Thursday, 04 April 2013 00:00

Manickchand tells Budget debate some opposition MPs stuck in a different era Featured

… says there isn’t time and space for this destructive behaviour

THE 2013 budget is but a step further in realising the dreams and commitment of the nation and has taken cognizance of the fact that there are challenges that exist and lie ahead.

This was the pronouncement by Minister of Education, Priya Manickchand who, in her budget debate presentation in the House yesterday says that it cannot be read in isolation but rather in conjunction with those of previous years. Manickchand told the House that it is no boast that the $208.8B is the largest budget but rather a statement of fact. “More money will go to more people in our country to help them in their personal development and help in the development of the country as a whole,” she said.

The minister sought to rubbish the arguments made by opposition speakers over the course of the two days who suggested that there is nothing for the people and said that more than $70B of the allocations are directed specifically to persons.

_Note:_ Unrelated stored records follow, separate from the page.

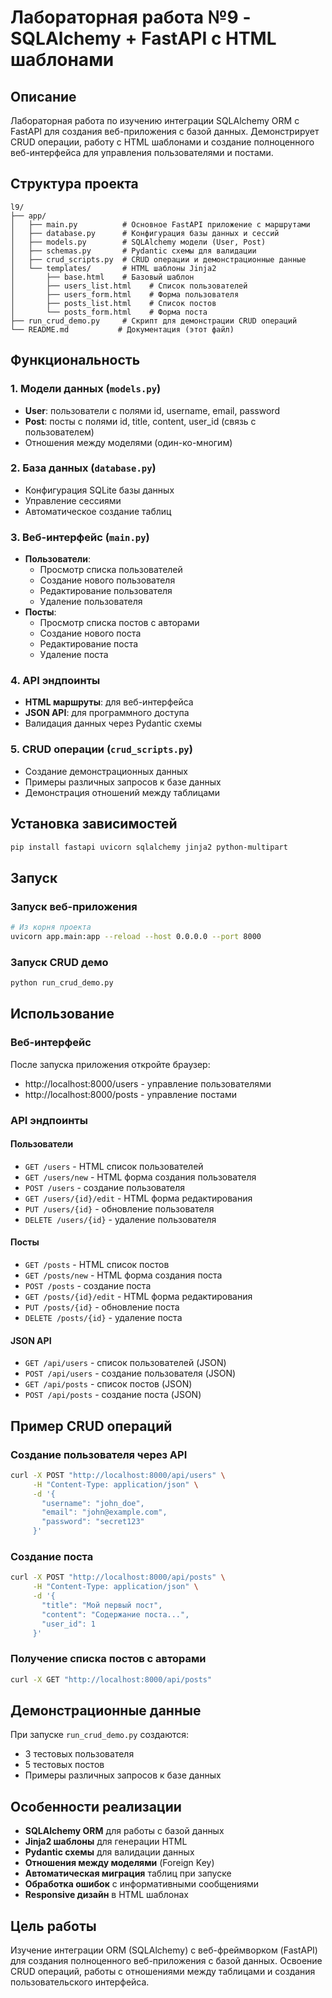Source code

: # Лабораторная работа №9 - SQLAlchemy + FastAPI с HTML шаблонами

## Описание

Лабораторная работа по изучению интеграции SQLAlchemy ORM с FastAPI для создания веб-приложения с базой данных. Демонстрирует CRUD операции, работу с HTML шаблонами и создание полноценного веб-интерфейса для управления пользователями и постами.

## Структура проекта

```
l9/
├── app/
│   ├── main.py          # Основное FastAPI приложение с маршрутами
│   ├── database.py      # Конфигурация базы данных и сессий
│   ├── models.py        # SQLAlchemy модели (User, Post)
│   ├── schemas.py       # Pydantic схемы для валидации
│   ├── crud_scripts.py  # CRUD операции и демонстрационные данные
│   └── templates/       # HTML шаблоны Jinja2
│       ├── base.html    # Базовый шаблон
│       ├── users_list.html    # Список пользователей
│       ├── users_form.html    # Форма пользователя
│       ├── posts_list.html    # Список постов
│       └── posts_form.html    # Форма поста
├── run_crud_demo.py     # Скрипт для демонстрации CRUD операций
└── README.md           # Документация (этот файл)
```

## Функциональность

### 1. Модели данных (`models.py`)
- **User**: пользователи с полями id, username, email, password
- **Post**: посты с полями id, title, content, user_id (связь с пользователем)
- Отношения между моделями (один-ко-многим)

### 2. База данных (`database.py`)
- Конфигурация SQLite базы данных
- Управление сессиями
- Автоматическое создание таблиц

### 3. Веб-интерфейс (`main.py`)
- **Пользователи**:
  - Просмотр списка пользователей
  - Создание нового пользователя
  - Редактирование пользователя
  - Удаление пользователя
- **Посты**:
  - Просмотр списка постов с авторами
  - Создание нового поста
  - Редактирование поста
  - Удаление поста

### 4. API эндпоинты
- **HTML маршруты**: для веб-интерфейса
- **JSON API**: для программного доступа
- Валидация данных через Pydantic схемы

### 5. CRUD операции (`crud_scripts.py`)
- Создание демонстрационных данных
- Примеры различных запросов к базе данных
- Демонстрация отношений между таблицами

## Установка зависимостей

```bash
pip install fastapi uvicorn sqlalchemy jinja2 python-multipart
```

## Запуск

### Запуск веб-приложения
```bash
# Из корня проекта
uvicorn app.main:app --reload --host 0.0.0.0 --port 8000
```

### Запуск CRUD демо
```bash
python run_crud_demo.py
```

## Использование

### Веб-интерфейс
После запуска приложения откройте браузер:
- http://localhost:8000/users - управление пользователями
- http://localhost:8000/posts - управление постами

### API эндпоинты

#### Пользователи
- `GET /users` - HTML список пользователей
- `GET /users/new` - HTML форма создания пользователя
- `POST /users` - создание пользователя
- `GET /users/{id}/edit` - HTML форма редактирования
- `PUT /users/{id}` - обновление пользователя
- `DELETE /users/{id}` - удаление пользователя

#### Посты
- `GET /posts` - HTML список постов
- `GET /posts/new` - HTML форма создания поста
- `POST /posts` - создание поста
- `GET /posts/{id}/edit` - HTML форма редактирования
- `PUT /posts/{id}` - обновление поста
- `DELETE /posts/{id}` - удаление поста

#### JSON API
- `GET /api/users` - список пользователей (JSON)
- `POST /api/users` - создание пользователя (JSON)
- `GET /api/posts` - список постов (JSON)
- `POST /api/posts` - создание поста (JSON)

## Пример CRUD операций

### Создание пользователя через API
```bash
curl -X POST "http://localhost:8000/api/users" \
     -H "Content-Type: application/json" \
     -d '{
       "username": "john_doe",
       "email": "john@example.com",
       "password": "secret123"
     }'
```

### Создание поста
```bash
curl -X POST "http://localhost:8000/api/posts" \
     -H "Content-Type: application/json" \
     -d '{
       "title": "Мой первый пост",
       "content": "Содержание поста...",
       "user_id": 1
     }'
```

### Получение списка постов с авторами
```bash
curl -X GET "http://localhost:8000/api/posts"
```

## Демонстрационные данные

При запуске `run_crud_demo.py` создаются:
- 3 тестовых пользователя
- 5 тестовых постов
- Примеры различных запросов к базе данных

## Особенности реализации

- **SQLAlchemy ORM** для работы с базой данных
- **Jinja2 шаблоны** для генерации HTML
- **Pydantic схемы** для валидации данных
- **Отношения между моделями** (Foreign Key)
- **Автоматическая миграция** таблиц при запуске
- **Обработка ошибок** с информативными сообщениями
- **Responsive дизайн** в HTML шаблонах

## Цель работы

Изучение интеграции ORM (SQLAlchemy) с веб-фреймворком (FastAPI) для создания полноценного веб-приложения с базой данных. Освоение CRUD операций, работы с отношениями между таблицами и создания пользовательского интерфейса.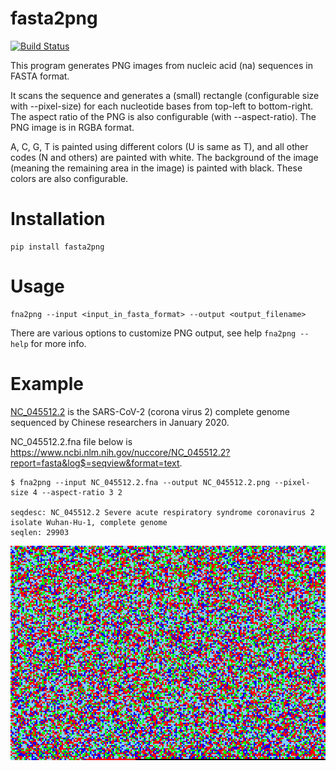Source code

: 
# fasta2png

[![Build Status](https://travis-ci.com/metebalci/fasta2png.svg?branch=master)](https://travis-ci.com/metebalci/fasta2png)

This program generates PNG images from nucleic acid (na) sequences in FASTA format.

It scans the sequence and generates a (small) rectangle (configurable size with --pixel-size) for each nucleotide bases from top-left to bottom-right. The aspect ratio of the PNG is also configurable (with --aspect-ratio). The PNG image is in RGBA format.

A, C, G, T is painted using different colors (U is same as T), and all other codes (N and others) are painted with white. The background of the image (meaning the remaining area in the image) is painted with black. These colors are also configurable.

# Installation

```
pip install fasta2png
```

# Usage

```
fna2png --input <input_in_fasta_format> --output <output_filename>
```

There are various options to customize PNG output, see help `fna2png --help` for more info.

# Example

[NC_045512.2](https://www.ncbi.nlm.nih.gov/nuccore/NC_045512) is the SARS-CoV-2 (corona virus 2) complete genome sequenced by Chinese researchers in January 2020.

NC_045512.2.fna file below is https://www.ncbi.nlm.nih.gov/nuccore/NC_045512.2?report=fasta&log$=seqview&format=text.

```
$ fna2png --input NC_045512.2.fna --output NC_045512.2.png --pixel-size 4 --aspect-ratio 3 2

seqdesc: NC_045512.2 Severe acute respiratory syndrome coronavirus 2 isolate Wuhan-Hu-1, complete genome
seqlen: 29903
```

![NC_045512.2.png](NC_045512.2.png)
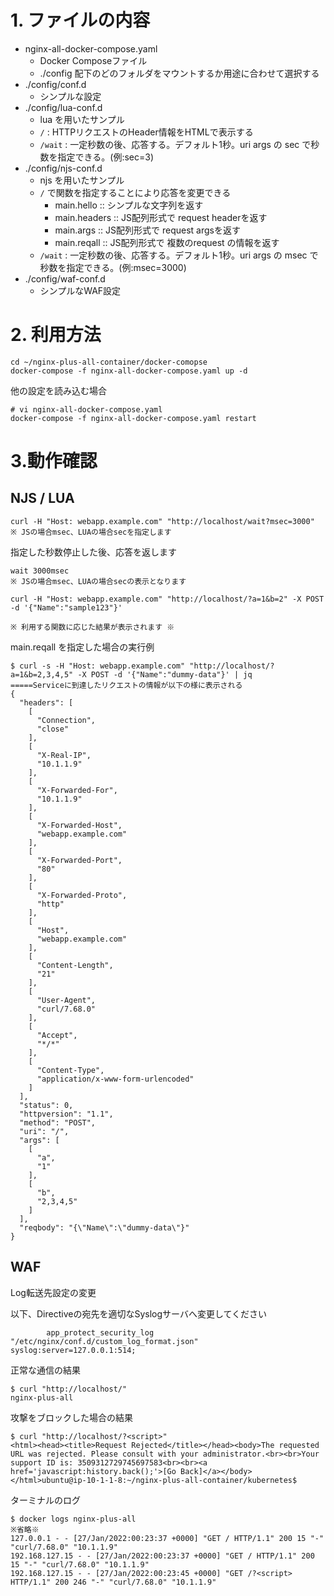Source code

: 
# 1. ファイルの内容
- nginx-all-docker-compose.yaml
  - Docker Composeファイル
  - ./config 配下のどのフォルダをマウントするか用途に合わせて選択する
- ./config/conf.d
  - シンプルな設定
- ./config/lua-conf.d
  - lua を用いたサンプル
  - ``/`` : HTTPリクエストのHeader情報をHTMLで表示する
  - ``/wait`` : 一定秒数の後、応答する。デフォルト1秒。uri args の sec で秒数を指定できる。(例:sec=3)
- ./config/njs-conf.d
  - njs を用いたサンプル
  - ``/`` で関数を指定することにより応答を変更できる 
    - main.hello :: シンプルな文字列を返す
    - main.headers :: JS配列形式で request headerを返す
    - main.args :: JS配列形式で request argsを返す
    - main.reqall :: JS配列形式で 複数のrequest の情報を返す
  - ``/wait`` : 一定秒数の後、応答する。デフォルト1秒。uri args の msec で秒数を指定できる。(例:msec=3000)
- ./config/waf-conf.d
  - シンプルなWAF設定

# 2. 利用方法

```
cd ~/nginx-plus-all-container/docker-comopse
docker-compose -f nginx-all-docker-compose.yaml up -d
```

他の設定を読み込む場合
```
# vi nginx-all-docker-compose.yaml
docker-compose -f nginx-all-docker-compose.yaml restart
```

# 3.動作確認

## NJS / LUA
```
curl -H "Host: webapp.example.com" "http://localhost/wait?msec=3000"  
※ JSの場合msec、LUAの場合secを指定します
```
指定した秒数停止した後、応答を返します
```
wait 3000msec 
※ JSの場合msec、LUAの場合secの表示となります
```

```
curl -H "Host: webapp.example.com" "http://localhost/?a=1&b=2" -X POST -d '{"Name":"sample123"}' 

※ 利用する関数に応じた結果が表示されます ※
```

main.reqall を指定した場合の実行例

```
$ curl -s -H "Host: webapp.example.com" "http://localhost/?a=1&b=2,3,4,5" -X POST -d '{"Name":"dummy-data"}' | jq
=====Serviceに到達したリクエストの情報が以下の様に表示される
{
  "headers": [
    [
      "Connection",
      "close"
    ],
    [
      "X-Real-IP",
      "10.1.1.9"
    ],
    [
      "X-Forwarded-For",
      "10.1.1.9"
    ],
    [
      "X-Forwarded-Host",
      "webapp.example.com"
    ],
    [
      "X-Forwarded-Port",
      "80"
    ],
    [
      "X-Forwarded-Proto",
      "http"
    ],
    [
      "Host",
      "webapp.example.com"
    ],
    [
      "Content-Length",
      "21"
    ],
    [
      "User-Agent",
      "curl/7.68.0"
    ],
    [
      "Accept",
      "*/*"
    ],
    [
      "Content-Type",
      "application/x-www-form-urlencoded"
    ]
  ],
  "status": 0,
  "httpversion": "1.1",
  "method": "POST",
  "uri": "/",
  "args": [
    [
      "a",
      "1"
    ],
    [
      "b",
      "2,3,4,5"
    ]
  ],
  "reqbody": "{\"Name\":\"dummy-data\"}"
}
```


## WAF
Log転送先設定の変更

以下、Directiveの宛先を適切なSyslogサーバへ変更してください
```
        app_protect_security_log "/etc/nginx/conf.d/custom_log_format.json" syslog:server=127.0.0.1:514;
```

正常な通信の結果
```
$ curl "http://localhost/"
nginx-plus-all
```

攻撃をブロックした場合の結果
```
$ curl "http://localhost/?<script>"
<html><head><title>Request Rejected</title></head><body>The requested URL was rejected. Please consult with your administrator.<br><br>Your support ID is: 3509312729745697583<br><br><a href='javascript:history.back();'>[Go Back]</a></body></html>ubuntu@ip-10-1-1-8:~/nginx-plus-all-container/kubernetes$
```

ターミナルのログ
```
$ docker logs nginx-plus-all
※省略※
127.0.0.1 - - [27/Jan/2022:00:23:37 +0000] "GET / HTTP/1.1" 200 15 "-" "curl/7.68.0" "10.1.1.9"
192.168.127.15 - - [27/Jan/2022:00:23:37 +0000] "GET / HTTP/1.1" 200 15 "-" "curl/7.68.0" "10.1.1.9"
192.168.127.15 - - [27/Jan/2022:00:23:45 +0000] "GET /?<script> HTTP/1.1" 200 246 "-" "curl/7.68.0" "10.1.1.9"

```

Minister Manickchand insisted that the budget has something for everybody, the benefits of which will not just be reaped now but for generations to come.
According to her, the budget has to be seen in a multi-year context. “Year after year budgets build on each other and build on gains that we have made and what the budget is trying to do is accelerate the gains we have made,” she asserted.
She was adamant that government is not looking to shy away from the fact that ‘all is not bright and beautiful’ and pointed to the theme of the 2013 Budget which she reminds, speaks of overcoming challenges.

Minister Manickchand warned that it is easy for the opposition to sit and lament the challenges that exist, “but what is required is working together.”
Manickchand, in seeking to illustrate her point, drew reference to the fact that Guyana’s Coast will always be under sea level, regardless of which party is in office. She pointed to the fact that even in the first-world there are significant challenges and used as an example, the fact that in Alabama, USA, there is still a problem of the lack of potable water.
“I recognise the challenges,” said Manickchand, and in a clarion call said “overcoming it calls for us putting our shoulders to the wheel.”

According to the minister, she would be the first to admit that in the sector under her remit, namely education, there are problems. She said that with several thousand teachers and even more students there are bound to be things going wrong at times. “We can tell you almost all of what you tell us,” said Manickchand, adding that constructive criticism is never rejected by the administration. “We don’t reject constructive criticism; what we say is ‘come with us, work with us’ to overcome the challenges.” She said that should there be an objective assessment of the 2013 budget, it would be recognised that there is something for everyone. “Don’t come postulating about sharpening your different instruments,” she chided.

The minister was adamant that should there be a constructive engagement between the government and opposition “we can do more.” “There isn’t time and space for this destructive behaviour, that has got to change,” said Manickchand and urged that “there is space for us to hold hands to take Guyana forward and to take our people forward.”

The budget, she reminds, combines with previous budgets to allow for a continued path of development. The minister, in taking a swipe at some in the opposition benches, said that some of the more aged members of the house might be stuck in a different era and “might not appreciate what we are trying to do here.” She reiterated that what Budget 2013 seeks to do is to continue in the trend of investing in the people of Guyana and drew reference to the fact that there was a time in Guyana’s history when more money was spent on Foreign Service than education, health and water combined.